[Materials provided — start]

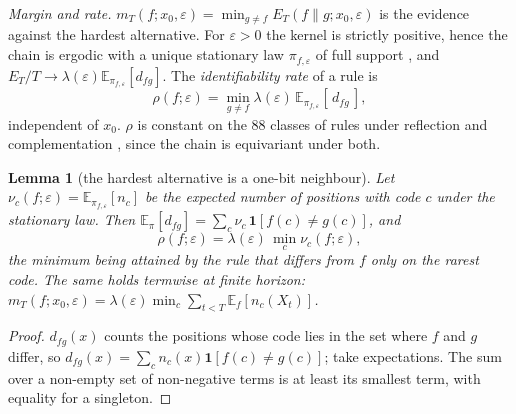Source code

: \documentclass[11pt,a4paper]{article}
\newtheorem{lemma}{Lemma}
\theoremstyle{remark}
\newcommand{\eps}{\varepsilon}
\newcommand{\E}{\mathbb{E}}
\begin{document}
\emph{Margin and rate.} $m_T(f;x_0,\eps)=\min_{g\ne f}E_T(f\|g;x_0,\eps)$ is the evidence against the hardest alternative. For $\eps>0$ the kernel is strictly positive, hence the chain is ergodic with a unique stationary law $\pi_{f,\eps}$ of full support \citep{Norris}, and $E_T/T\to\lambda(\eps)\E_{\pi_{f,\eps}}[d_{fg}]$. The \emph{identifiability rate} of a rule is
\[
\rho(f;\eps)=\min_{g\ne f}\lambda(\eps)\,\E_{\pi_{f,\eps}}[\,d_{fg}\,],
\]
independent of $x_0$. $\rho$ is constant on the $88$ classes of rules under reflection and complementation \citep{LiPackard1990}, since the chain is equivariant under both.

\begin{lemma}[the hardest alternative is a one-bit neighbour]\label{lem:onebit}
Let $\nu_c(f;\eps)=\E_{\pi_{f,\eps}}[n_c]$ be the expected number of positions with code $c$ under the stationary law. Then $\E_\pi[d_{fg}]=\sum_c\nu_c\,\mathbf 1[f(c)\ne g(c)]$, and
\[
\rho(f;\eps)=\lambda(\eps)\,\min_{c}\nu_c(f;\eps),
\]
the minimum being attained by the rule that differs from $f$ only on the rarest code. The same holds termwise at finite horizon: $m_T(f;x_0,\eps)=\lambda(\eps)\min_c\sum_{t<T}\E_f[n_c(X_t)]$.
\end{lemma}
\begin{proof}
$d_{fg}(x)$ counts the positions whose code lies in the set where $f$ and $g$ differ, so $d_{fg}(x)=\sum_c n_c(x)\mathbf 1[f(c)\ne g(c)]$; take expectations. The sum over a non-empty set of non-negative terms is at least its smallest term, with equality for a singleton.
\end{proof}
\end{document}

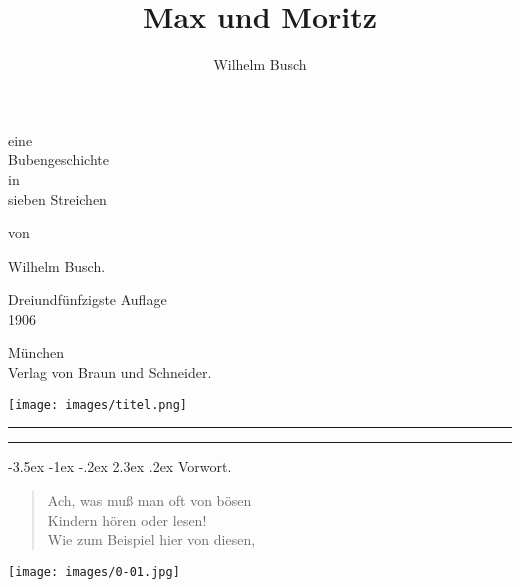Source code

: \documentclass[a4paper,12pt]{article}
\makeatletter
\renewcommand\section{\@startsection {section}{1}{\z@}%
                                   {-3.5ex \@plus -1ex \@minus -.2ex}%
                                   {2.3ex \@plus.2ex}%
                                   {\centering\normalfont\LARGE\bfseries}}
\makeatother
\begin{document}
\title{Max und Moritz}
\author{Wilhelm Busch}
\maketitle


\begin{center}
eine\\
Bubengeschichte\\
in\\
sieben Streichen  
\end{center}

\begin{center}
von
\end{center}

\begin{center}
Wilhelm Busch.  
\end{center}


\begin{center}
Dreiundfünfzigste Auflage\\
1906 
\end{center}



\begin{center}
München\\
Verlag von Braun und Schneider.
\end{center}




\begin{center}\texttt{[image: images/titel.png]}\end{center}


\bigskip
\hrule

\clearpage
\tableofcontents


\bigskip
\hrule

\clearpage
\section{Vorwort.\label{Vorwort}}


\begin{verse}
Ach, was muß man oft von bösen\\{}
Kindern hören oder lesen!\\{}
Wie zum Beispiel hier von diesen,
\end{verse}



\begin{center}\texttt{[image: images/0-01.jpg]}\end{center}
\end{document}
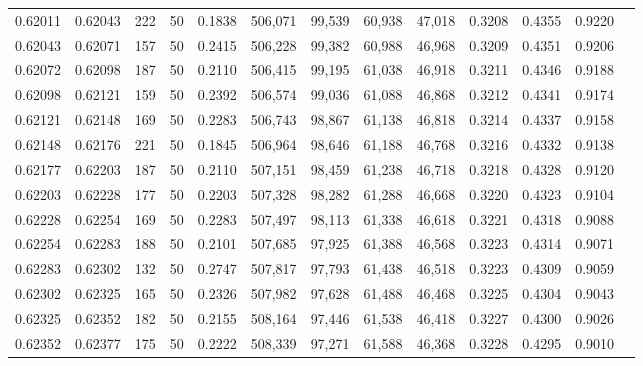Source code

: \begin{tabular}{rrrrrrrrrrrrr}
0.62011 & 0.62043 &   222 &  50 &                                     0.1838 & 506,071 &  99,539 &  60,938 &  47,018 & 0.3208 & 0.4355 & 0.9220 \\
0.62043 & 0.62071 &   157 &  50 &                                     0.2415 & 506,228 &  99,382 &  60,988 &  46,968 & 0.3209 & 0.4351 & 0.9206 \\
0.62072 & 0.62098 &   187 &  50 &                                     0.2110 & 506,415 &  99,195 &  61,038 &  46,918 & 0.3211 & 0.4346 & 0.9188 \\
0.62098 & 0.62121 &   159 &  50 &                                     0.2392 & 506,574 &  99,036 &  61,088 &  46,868 & 0.3212 & 0.4341 & 0.9174 \\
0.62121 & 0.62148 &   169 &  50 &                                     0.2283 & 506,743 &  98,867 &  61,138 &  46,818 & 0.3214 & 0.4337 & 0.9158 \\
0.62148 & 0.62176 &   221 &  50 &                                     0.1845 & 506,964 &  98,646 &  61,188 &  46,768 & 0.3216 & 0.4332 & 0.9138 \\
0.62177 & 0.62203 &   187 &  50 &                                     0.2110 & 507,151 &  98,459 &  61,238 &  46,718 & 0.3218 & 0.4328 & 0.9120 \\
0.62203 & 0.62228 &   177 &  50 &                                     0.2203 & 507,328 &  98,282 &  61,288 &  46,668 & 0.3220 & 0.4323 & 0.9104 \\
0.62228 & 0.62254 &   169 &  50 &                                     0.2283 & 507,497 &  98,113 &  61,338 &  46,618 & 0.3221 & 0.4318 & 0.9088 \\
0.62254 & 0.62283 &   188 &  50 &                                     0.2101 & 507,685 &  97,925 &  61,388 &  46,568 & 0.3223 & 0.4314 & 0.9071 \\
0.62283 & 0.62302 &   132 &  50 &                                     0.2747 & 507,817 &  97,793 &  61,438 &  46,518 & 0.3223 & 0.4309 & 0.9059 \\
0.62302 & 0.62325 &   165 &  50 &                                     0.2326 & 507,982 &  97,628 &  61,488 &  46,468 & 0.3225 & 0.4304 & 0.9043 \\
0.62325 & 0.62352 &   182 &  50 &                                     0.2155 & 508,164 &  97,446 &  61,538 &  46,418 & 0.3227 & 0.4300 & 0.9026 \\
0.62352 & 0.62377 &   175 &  50 &                                     0.2222 & 508,339 &  97,271 &  61,588 &  46,368 & 0.3228 & 0.4295 & 0.9010 \\

\end{tabular}
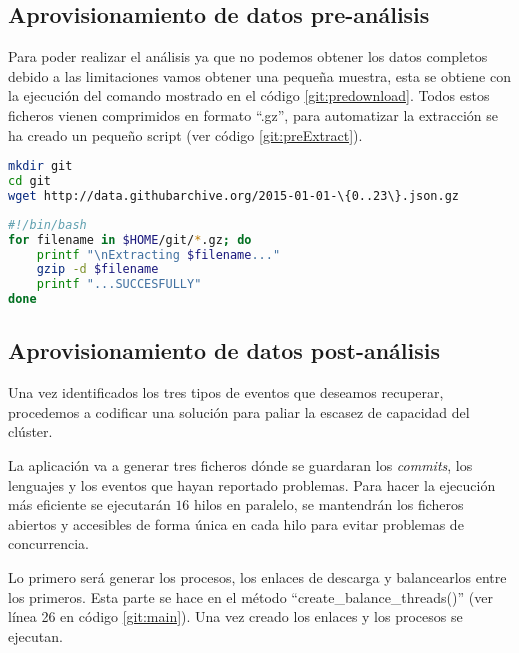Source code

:\subsection{Aprovisionamiento de datos pre-análisis}
Para poder realizar el análisis ya que no podemos obtener los datos completos debido a las limitaciones vamos obtener una pequeña muestra, esta se obtiene con la ejecución del comando mostrado en el código \ref{git:predownload}. Todos estos ficheros vienen comprimidos en formato ``.gz'', para automatizar la extracción se ha creado un pequeño script (ver código \ref{git:preExtract}).

\begin{lstlisting}[label=git:predownload,language=sh,frame=single,caption=Comando para el preaprovisionamiento de datos de GitHub.]
mkdir git
cd git
wget http://data.githubarchive.org/2015-01-01-\{0..23\}.json.gz
\end{lstlisting}

\begin{lstlisting}[label=git:preExtract,language=sh,frame=single,caption=Script para la extracción automática de los ficheros de GitHub.]
#!/bin/bash
for filename in $HOME/git/*.gz; do
	printf "\nExtracting $filename..."
	gzip -d $filename
	printf "...SUCCESFULLY"
done
\end{lstlisting}

\subsection{Aprovisionamiento de datos post-análisis}
Una vez identificados los tres tipos de eventos que deseamos recuperar, procedemos a codificar una solución para paliar la escasez de capacidad del clúster.

La aplicación va a generar tres ficheros dónde se guardaran los \textit{commits}, los lenguajes y los eventos que hayan reportado problemas. Para hacer la ejecución más eficiente se ejecutarán $16$ hilos en paralelo, se mantendrán los ficheros abiertos y accesibles de forma única en cada hilo para evitar problemas de concurrencia.

Lo primero será generar los procesos, los enlaces de descarga y balancearlos entre los primeros. Esta parte se hace en el método ``create\_balance\_threads()'' (ver línea 26 en código \ref{git:main}). Una vez creado los enlaces y los procesos se ejecutan.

[Materials provided — finish]

With the pictures omitted, restate every entry above word for word.

Source code

: \documentclass[11pt,a4paper]{article}
\newtheorem{lemma}{Lemma}
\theoremstyle{remark}
\newcommand{\eps}{\varepsilon}
\newcommand{\E}{\mathbb{E}}
\begin{document}
\emph{Margin and rate.} $m_T(f;x_0,\eps)=\min_{g\ne f}E_T(f\|g;x_0,\eps)$ is the evidence against the hardest alternative. For $\eps>0$ the kernel is strictly positive, hence the chain is ergodic with a unique stationary law $\pi_{f,\eps}$ of full support \citep{Norris}, and $E_T/T\to\lambda(\eps)\E_{\pi_{f,\eps}}[d_{fg}]$. The \emph{identifiability rate} of a rule is
\[
\rho(f;\eps)=\min_{g\ne f}\lambda(\eps)\,\E_{\pi_{f,\eps}}[\,d_{fg}\,],
\]
independent of $x_0$. $\rho$ is constant on the $88$ classes of rules under reflection and complementation \citep{LiPackard1990}, since the chain is equivariant under both.

\begin{lemma}[the hardest alternative is a one-bit neighbour]\label{lem:onebit}
Let $\nu_c(f;\eps)=\E_{\pi_{f,\eps}}[n_c]$ be the expected number of positions with code $c$ under the stationary law. Then $\E_\pi[d_{fg}]=\sum_c\nu_c\,\mathbf 1[f(c)\ne g(c)]$, and
\[
\rho(f;\eps)=\lambda(\eps)\,\min_{c}\nu_c(f;\eps),
\]
the minimum being attained by the rule that differs from $f$ only on the rarest code. The same holds termwise at finite horizon: $m_T(f;x_0,\eps)=\lambda(\eps)\min_c\sum_{t<T}\E_f[n_c(X_t)]$.
\end{lemma}
\begin{proof}
$d_{fg}(x)$ counts the positions whose code lies in the set where $f$ and $g$ differ, so $d_{fg}(x)=\sum_c n_c(x)\mathbf 1[f(c)\ne g(c)]$; take expectations. The sum over a non-empty set of non-negative terms is at least its smallest term, with equality for a singleton.
\end{proof}
\end{document}

Source code

: \documentclass[a4paper,12pt]{article}
\makeatletter
\renewcommand\section{\@startsection {section}{1}{\z@}%
                                   {-3.5ex \@plus -1ex \@minus -.2ex}%
                                   {2.3ex \@plus.2ex}%
                                   {\centering\normalfont\LARGE\bfseries}}
\makeatother
\begin{document}
\title{Max und Moritz}
\author{Wilhelm Busch}
\maketitle


\begin{center}
eine\\
Bubengeschichte\\
in\\
sieben Streichen  
\end{center}

\begin{center}
von
\end{center}

\begin{center}
Wilhelm Busch.  
\end{center}


\begin{center}
Dreiundfünfzigste Auflage\\
1906 
\end{center}



\begin{center}
München\\
Verlag von Braun und Schneider.
\end{center}




\begin{center}\texttt{[image: images/titel.png]}\end{center}


\bigskip
\hrule

\clearpage
\tableofcontents


\bigskip
\hrule

\clearpage
\section{Vorwort.\label{Vorwort}}


\begin{verse}
Ach, was muß man oft von bösen\\{}
Kindern hören oder lesen!\\{}
Wie zum Beispiel hier von diesen,
\end{verse}



\begin{center}\texttt{[image: images/0-01.jpg]}\end{center}
\end{document}
Source code

: \begin{tabular}{rrrrrrrrrrrrr}
0.62011 & 0.62043 &   222 &  50 &                                     0.1838 & 506,071 &  99,539 &  60,938 &  47,018 & 0.3208 & 0.4355 & 0.9220 \\
0.62043 & 0.62071 &   157 &  50 &                                     0.2415 & 506,228 &  99,382 &  60,988 &  46,968 & 0.3209 & 0.4351 & 0.9206 \\
0.62072 & 0.62098 &   187 &  50 &                                     0.2110 & 506,415 &  99,195 &  61,038 &  46,918 & 0.3211 & 0.4346 & 0.9188 \\
0.62098 & 0.62121 &   159 &  50 &                                     0.2392 & 506,574 &  99,036 &  61,088 &  46,868 & 0.3212 & 0.4341 & 0.9174 \\
0.62121 & 0.62148 &   169 &  50 &                                     0.2283 & 506,743 &  98,867 &  61,138 &  46,818 & 0.3214 & 0.4337 & 0.9158 \\
0.62148 & 0.62176 &   221 &  50 &                                     0.1845 & 506,964 &  98,646 &  61,188 &  46,768 & 0.3216 & 0.4332 & 0.9138 \\
0.62177 & 0.62203 &   187 &  50 &                                     0.2110 & 507,151 &  98,459 &  61,238 &  46,718 & 0.3218 & 0.4328 & 0.9120 \\
0.62203 & 0.62228 &   177 &  50 &                                     0.2203 & 507,328 &  98,282 &  61,288 &  46,668 & 0.3220 & 0.4323 & 0.9104 \\
0.62228 & 0.62254 &   169 &  50 &                                     0.2283 & 507,497 &  98,113 &  61,338 &  46,618 & 0.3221 & 0.4318 & 0.9088 \\
0.62254 & 0.62283 &   188 &  50 &                                     0.2101 & 507,685 &  97,925 &  61,388 &  46,568 & 0.3223 & 0.4314 & 0.9071 \\
0.62283 & 0.62302 &   132 &  50 &                                     0.2747 & 507,817 &  97,793 &  61,438 &  46,518 & 0.3223 & 0.4309 & 0.9059 \\
0.62302 & 0.62325 &   165 &  50 &                                     0.2326 & 507,982 &  97,628 &  61,488 &  46,468 & 0.3225 & 0.4304 & 0.9043 \\
0.62325 & 0.62352 &   182 &  50 &                                     0.2155 & 508,164 &  97,446 &  61,538 &  46,418 & 0.3227 & 0.4300 & 0.9026 \\
0.62352 & 0.62377 &   175 &  50 &                                     0.2222 & 508,339 &  97,271 &  61,588 &  46,368 & 0.3228 & 0.4295 & 0.9010 \\

\end{tabular}
Source code

:\subsection{Aprovisionamiento de datos pre-análisis}
Para poder realizar el análisis ya que no podemos obtener los datos completos debido a las limitaciones vamos obtener una pequeña muestra, esta se obtiene con la ejecución del comando mostrado en el código \ref{git:predownload}. Todos estos ficheros vienen comprimidos en formato ``.gz'', para automatizar la extracción se ha creado un pequeño script (ver código \ref{git:preExtract}).

\begin{lstlisting}[label=git:predownload,language=sh,frame=single,caption=Comando para el preaprovisionamiento de datos de GitHub.]
mkdir git
cd git
wget http://data.githubarchive.org/2015-01-01-\{0..23\}.json.gz
\end{lstlisting}

\begin{lstlisting}[label=git:preExtract,language=sh,frame=single,caption=Script para la extracción automática de los ficheros de GitHub.]
#!/bin/bash
for filename in $HOME/git/*.gz; do
	printf "\nExtracting $filename..."
	gzip -d $filename
	printf "...SUCCESFULLY"
done
\end{lstlisting}

\subsection{Aprovisionamiento de datos post-análisis}
Una vez identificados los tres tipos de eventos que deseamos recuperar, procedemos a codificar una solución para paliar la escasez de capacidad del clúster.

La aplicación va a generar tres ficheros dónde se guardaran los \textit{commits}, los lenguajes y los eventos que hayan reportado problemas. Para hacer la ejecución más eficiente se ejecutarán $16$ hilos en paralelo, se mantendrán los ficheros abiertos y accesibles de forma única en cada hilo para evitar problemas de concurrencia.

Lo primero será generar los procesos, los enlaces de descarga y balancearlos entre los primeros. Esta parte se hace en el método ``create\_balance\_threads()'' (ver línea 26 en código \ref{git:main}). Una vez creado los enlaces y los procesos se ejecutan.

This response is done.